TASK TO CARRY OUT:
Exactly as written, reproduce the lines from the beginning of the data through the line containing "targets and instruments"; the pictures are not reproduced.

RECORD SET:

Start of Block

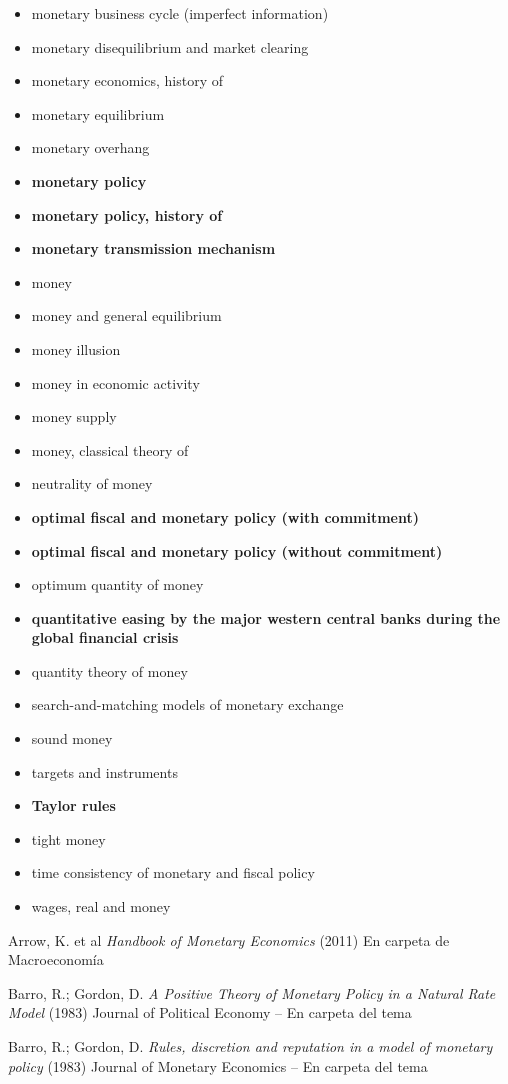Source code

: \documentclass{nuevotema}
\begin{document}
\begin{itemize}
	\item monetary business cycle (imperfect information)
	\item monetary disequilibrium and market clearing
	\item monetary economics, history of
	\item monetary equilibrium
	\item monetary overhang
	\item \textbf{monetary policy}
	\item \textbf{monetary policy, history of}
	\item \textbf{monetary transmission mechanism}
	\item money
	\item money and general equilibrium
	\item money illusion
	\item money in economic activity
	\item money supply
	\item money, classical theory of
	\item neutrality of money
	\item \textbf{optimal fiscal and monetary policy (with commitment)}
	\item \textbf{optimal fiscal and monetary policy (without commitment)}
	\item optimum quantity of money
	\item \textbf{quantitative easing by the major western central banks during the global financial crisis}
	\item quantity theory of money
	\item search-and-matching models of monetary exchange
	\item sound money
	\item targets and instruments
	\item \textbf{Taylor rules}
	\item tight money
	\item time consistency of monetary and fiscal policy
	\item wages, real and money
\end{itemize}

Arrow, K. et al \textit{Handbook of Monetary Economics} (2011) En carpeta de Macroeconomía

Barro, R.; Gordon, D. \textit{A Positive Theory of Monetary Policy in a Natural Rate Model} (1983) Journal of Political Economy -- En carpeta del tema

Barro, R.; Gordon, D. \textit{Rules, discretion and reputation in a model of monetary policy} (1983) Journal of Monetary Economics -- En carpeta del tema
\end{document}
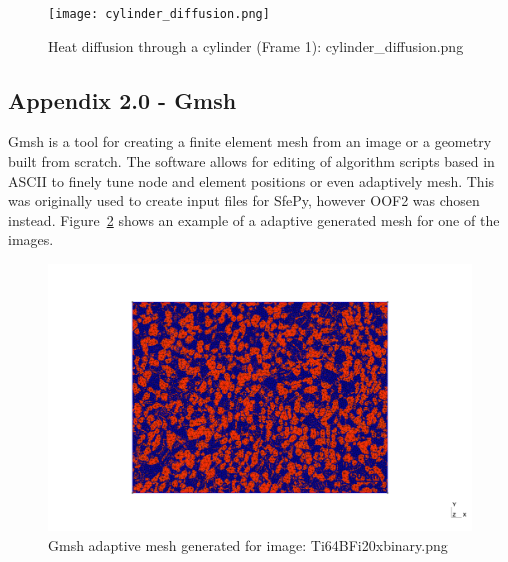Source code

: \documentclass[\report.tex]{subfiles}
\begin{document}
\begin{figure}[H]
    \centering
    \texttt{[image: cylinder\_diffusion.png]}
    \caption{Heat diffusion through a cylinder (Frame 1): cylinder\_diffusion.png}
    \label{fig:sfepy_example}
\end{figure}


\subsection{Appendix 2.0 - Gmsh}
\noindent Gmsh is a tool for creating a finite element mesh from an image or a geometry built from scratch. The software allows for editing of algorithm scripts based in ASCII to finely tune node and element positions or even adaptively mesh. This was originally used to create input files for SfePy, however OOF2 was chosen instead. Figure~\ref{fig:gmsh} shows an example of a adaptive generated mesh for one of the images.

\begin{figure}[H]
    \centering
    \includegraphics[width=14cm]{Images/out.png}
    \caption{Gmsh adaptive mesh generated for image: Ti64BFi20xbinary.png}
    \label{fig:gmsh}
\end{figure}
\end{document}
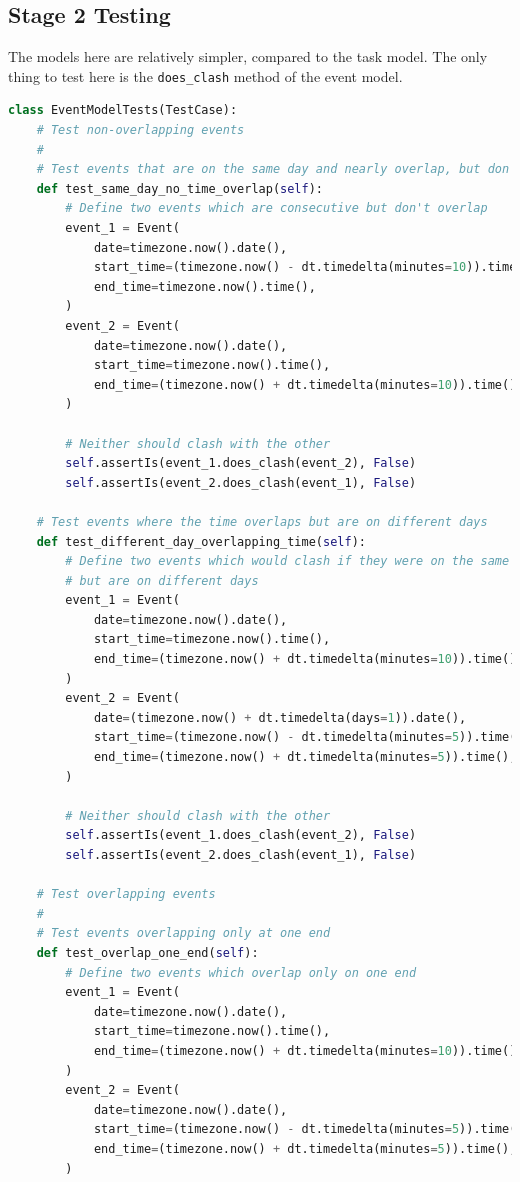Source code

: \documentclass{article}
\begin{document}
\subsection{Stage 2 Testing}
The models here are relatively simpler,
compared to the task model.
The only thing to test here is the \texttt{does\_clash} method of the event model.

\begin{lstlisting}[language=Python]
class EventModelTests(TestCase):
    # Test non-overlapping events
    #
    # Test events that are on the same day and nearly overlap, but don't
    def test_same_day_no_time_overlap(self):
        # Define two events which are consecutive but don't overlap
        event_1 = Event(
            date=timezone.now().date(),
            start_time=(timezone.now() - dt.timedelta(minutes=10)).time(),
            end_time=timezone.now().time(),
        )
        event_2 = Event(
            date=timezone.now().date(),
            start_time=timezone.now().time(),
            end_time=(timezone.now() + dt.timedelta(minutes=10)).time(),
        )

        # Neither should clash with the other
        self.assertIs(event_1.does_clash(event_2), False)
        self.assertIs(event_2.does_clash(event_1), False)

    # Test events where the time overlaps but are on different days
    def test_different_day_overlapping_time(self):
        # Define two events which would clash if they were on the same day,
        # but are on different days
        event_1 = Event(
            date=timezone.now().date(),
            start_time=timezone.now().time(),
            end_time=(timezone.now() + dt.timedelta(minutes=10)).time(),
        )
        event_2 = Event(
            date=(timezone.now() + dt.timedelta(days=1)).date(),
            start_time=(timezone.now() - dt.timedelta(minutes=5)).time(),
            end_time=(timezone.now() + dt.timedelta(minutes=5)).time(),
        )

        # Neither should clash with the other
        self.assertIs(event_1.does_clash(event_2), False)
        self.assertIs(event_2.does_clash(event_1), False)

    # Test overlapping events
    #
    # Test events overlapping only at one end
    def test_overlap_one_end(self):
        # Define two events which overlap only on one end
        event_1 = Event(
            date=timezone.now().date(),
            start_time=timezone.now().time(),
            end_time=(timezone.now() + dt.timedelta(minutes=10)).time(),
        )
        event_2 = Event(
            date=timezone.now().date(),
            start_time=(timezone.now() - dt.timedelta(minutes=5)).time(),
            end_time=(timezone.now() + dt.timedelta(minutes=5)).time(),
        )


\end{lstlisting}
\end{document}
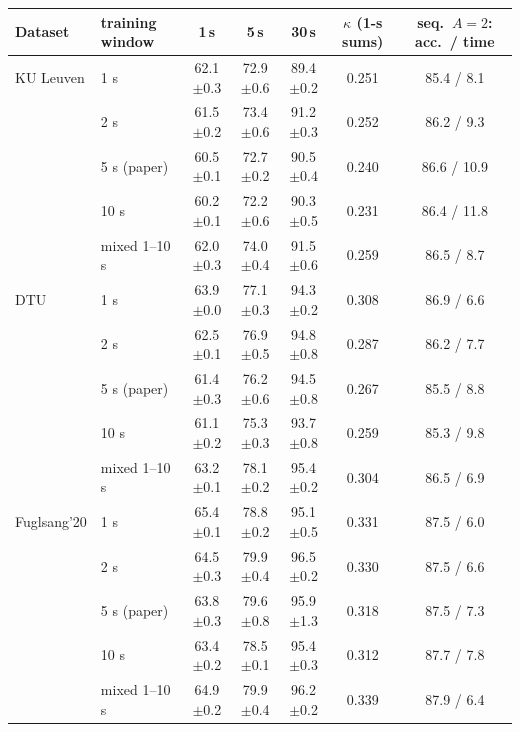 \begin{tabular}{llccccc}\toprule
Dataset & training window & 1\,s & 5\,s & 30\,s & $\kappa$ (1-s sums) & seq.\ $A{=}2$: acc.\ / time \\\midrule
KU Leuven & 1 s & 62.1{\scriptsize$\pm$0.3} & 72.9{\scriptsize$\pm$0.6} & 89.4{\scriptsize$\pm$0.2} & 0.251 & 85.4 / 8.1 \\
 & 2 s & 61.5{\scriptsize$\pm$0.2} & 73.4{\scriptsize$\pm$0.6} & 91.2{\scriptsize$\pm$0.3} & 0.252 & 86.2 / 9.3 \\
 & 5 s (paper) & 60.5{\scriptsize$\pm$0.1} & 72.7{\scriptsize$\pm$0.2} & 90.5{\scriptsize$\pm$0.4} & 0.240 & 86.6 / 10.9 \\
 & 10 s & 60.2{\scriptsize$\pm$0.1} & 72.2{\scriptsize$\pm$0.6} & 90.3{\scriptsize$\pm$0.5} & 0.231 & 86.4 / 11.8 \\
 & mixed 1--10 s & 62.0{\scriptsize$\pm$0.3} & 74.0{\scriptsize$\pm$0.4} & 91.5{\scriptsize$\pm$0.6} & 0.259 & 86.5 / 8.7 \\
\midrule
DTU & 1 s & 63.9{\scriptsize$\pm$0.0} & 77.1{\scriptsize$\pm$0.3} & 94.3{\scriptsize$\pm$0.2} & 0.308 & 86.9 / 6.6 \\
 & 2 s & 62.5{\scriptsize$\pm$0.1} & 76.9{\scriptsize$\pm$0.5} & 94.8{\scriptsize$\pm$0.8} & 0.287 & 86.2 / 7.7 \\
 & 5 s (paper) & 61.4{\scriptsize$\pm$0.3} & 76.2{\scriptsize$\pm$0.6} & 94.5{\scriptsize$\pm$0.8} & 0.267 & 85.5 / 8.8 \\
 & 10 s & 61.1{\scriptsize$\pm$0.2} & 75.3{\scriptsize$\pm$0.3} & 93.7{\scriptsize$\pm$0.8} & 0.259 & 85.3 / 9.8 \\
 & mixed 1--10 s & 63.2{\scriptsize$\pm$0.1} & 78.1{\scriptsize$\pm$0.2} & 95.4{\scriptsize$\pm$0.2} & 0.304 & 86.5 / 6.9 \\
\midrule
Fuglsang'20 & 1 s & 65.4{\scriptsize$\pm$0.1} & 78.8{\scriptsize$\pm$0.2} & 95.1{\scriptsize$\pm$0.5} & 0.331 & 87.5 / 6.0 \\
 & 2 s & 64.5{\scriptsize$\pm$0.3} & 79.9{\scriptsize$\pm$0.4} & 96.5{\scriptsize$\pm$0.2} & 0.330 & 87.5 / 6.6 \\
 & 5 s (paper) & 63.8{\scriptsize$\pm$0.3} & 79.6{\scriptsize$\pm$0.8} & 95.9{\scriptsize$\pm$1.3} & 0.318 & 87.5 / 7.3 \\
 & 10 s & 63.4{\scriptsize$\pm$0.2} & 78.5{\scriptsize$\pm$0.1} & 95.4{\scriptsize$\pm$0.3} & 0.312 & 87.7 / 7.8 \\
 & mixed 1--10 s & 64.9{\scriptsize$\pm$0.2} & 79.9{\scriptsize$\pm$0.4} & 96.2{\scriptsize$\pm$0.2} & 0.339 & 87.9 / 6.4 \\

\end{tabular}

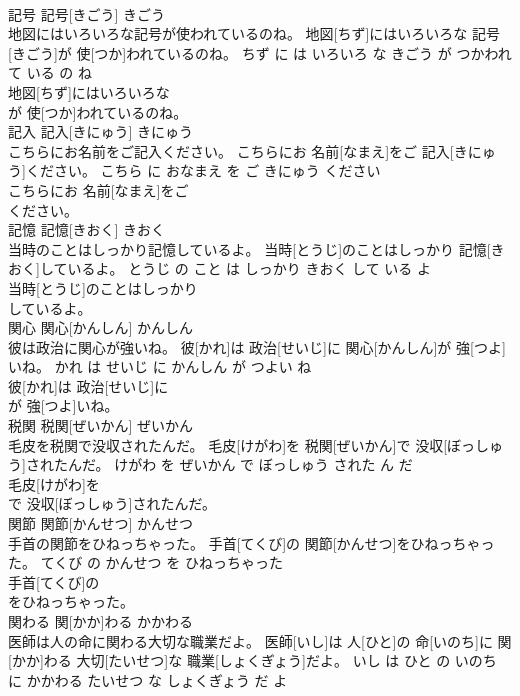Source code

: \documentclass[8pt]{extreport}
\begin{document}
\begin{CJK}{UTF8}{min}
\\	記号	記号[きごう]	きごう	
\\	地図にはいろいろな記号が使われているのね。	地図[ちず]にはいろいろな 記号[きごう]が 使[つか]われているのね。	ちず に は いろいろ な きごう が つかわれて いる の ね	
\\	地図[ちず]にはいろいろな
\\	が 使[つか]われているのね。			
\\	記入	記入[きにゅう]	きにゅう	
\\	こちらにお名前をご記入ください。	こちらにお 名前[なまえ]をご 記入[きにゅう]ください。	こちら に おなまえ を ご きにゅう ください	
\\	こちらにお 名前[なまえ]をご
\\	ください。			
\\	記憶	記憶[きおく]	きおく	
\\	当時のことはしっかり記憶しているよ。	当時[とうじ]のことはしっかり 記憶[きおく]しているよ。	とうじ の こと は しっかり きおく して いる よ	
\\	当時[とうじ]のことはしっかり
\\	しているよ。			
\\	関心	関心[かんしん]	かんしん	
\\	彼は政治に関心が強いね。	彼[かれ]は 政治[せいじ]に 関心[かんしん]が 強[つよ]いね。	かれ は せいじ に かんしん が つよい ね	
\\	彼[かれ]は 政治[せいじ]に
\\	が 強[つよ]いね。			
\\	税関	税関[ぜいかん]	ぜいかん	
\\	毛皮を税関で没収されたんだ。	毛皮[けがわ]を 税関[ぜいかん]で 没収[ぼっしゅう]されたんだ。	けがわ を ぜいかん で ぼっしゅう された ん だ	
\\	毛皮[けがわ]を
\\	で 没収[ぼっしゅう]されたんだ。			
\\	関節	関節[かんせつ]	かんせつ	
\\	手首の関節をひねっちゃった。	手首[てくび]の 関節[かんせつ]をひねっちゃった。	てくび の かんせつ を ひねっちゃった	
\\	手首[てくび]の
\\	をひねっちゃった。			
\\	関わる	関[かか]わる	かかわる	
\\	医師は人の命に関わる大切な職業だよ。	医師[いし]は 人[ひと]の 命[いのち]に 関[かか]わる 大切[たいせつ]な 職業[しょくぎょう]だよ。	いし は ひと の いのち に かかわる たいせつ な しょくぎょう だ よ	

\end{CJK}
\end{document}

End of Block

COMPLETED TASK:
Source code

: \documentclass{nuevotema}
\begin{document}
\begin{itemize}
	\item monetary business cycle (imperfect information)
	\item monetary disequilibrium and market clearing
	\item monetary economics, history of
	\item monetary equilibrium
	\item monetary overhang
	\item \textbf{monetary policy}
	\item \textbf{monetary policy, history of}
	\item \textbf{monetary transmission mechanism}
	\item money
	\item money and general equilibrium
	\item money illusion
	\item money in economic activity
	\item money supply
	\item money, classical theory of
	\item neutrality of money
	\item \textbf{optimal fiscal and monetary policy (with commitment)}
	\item \textbf{optimal fiscal and monetary policy (without commitment)}
	\item optimum quantity of money
	\item \textbf{quantitative easing by the major western central banks during the global financial crisis}
	\item quantity theory of money
	\item search-and-matching models of monetary exchange
	\item sound money
	\item targets and instruments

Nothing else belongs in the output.